TO DO: Could you restate, word for word, the line that has "and without alpha)." and all lines following it through the end of the entries below?

Records from a data source
——
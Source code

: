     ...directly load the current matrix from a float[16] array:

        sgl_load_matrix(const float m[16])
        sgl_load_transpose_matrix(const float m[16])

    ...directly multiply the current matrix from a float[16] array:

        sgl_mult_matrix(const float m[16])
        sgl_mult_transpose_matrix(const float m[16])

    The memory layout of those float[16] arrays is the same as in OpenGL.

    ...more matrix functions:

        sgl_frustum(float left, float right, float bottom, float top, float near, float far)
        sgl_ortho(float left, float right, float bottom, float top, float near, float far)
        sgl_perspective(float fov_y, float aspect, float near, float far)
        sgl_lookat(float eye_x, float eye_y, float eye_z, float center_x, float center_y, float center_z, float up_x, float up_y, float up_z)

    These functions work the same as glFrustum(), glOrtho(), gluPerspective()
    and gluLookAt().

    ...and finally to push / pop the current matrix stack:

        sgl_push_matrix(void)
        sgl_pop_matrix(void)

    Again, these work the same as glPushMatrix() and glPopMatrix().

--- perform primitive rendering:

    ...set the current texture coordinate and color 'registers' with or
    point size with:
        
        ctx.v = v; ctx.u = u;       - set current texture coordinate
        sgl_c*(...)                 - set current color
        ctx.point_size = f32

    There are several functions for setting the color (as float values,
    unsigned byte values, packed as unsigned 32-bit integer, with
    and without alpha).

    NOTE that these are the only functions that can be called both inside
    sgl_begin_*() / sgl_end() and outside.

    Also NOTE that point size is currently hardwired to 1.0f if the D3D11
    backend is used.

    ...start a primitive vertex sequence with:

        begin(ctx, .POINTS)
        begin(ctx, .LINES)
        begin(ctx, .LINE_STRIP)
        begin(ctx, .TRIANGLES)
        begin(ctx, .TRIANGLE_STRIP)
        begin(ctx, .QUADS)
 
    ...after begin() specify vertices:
——
WRITTEN SOLUTION:
    and without alpha).

    NOTE that these are the only functions that can be called both inside
    sgl_begin_*() / sgl_end() and outside.

    Also NOTE that point size is currently hardwired to 1.0f if the D3D11
    backend is used.

    ...start a primitive vertex sequence with:

        begin(ctx, .POINTS)
        begin(ctx, .LINES)
        begin(ctx, .LINE_STRIP)
        begin(ctx, .TRIANGLES)
        begin(ctx, .TRIANGLE_STRIP)
        begin(ctx, .QUADS)
 
    ...after begin() specify vertices:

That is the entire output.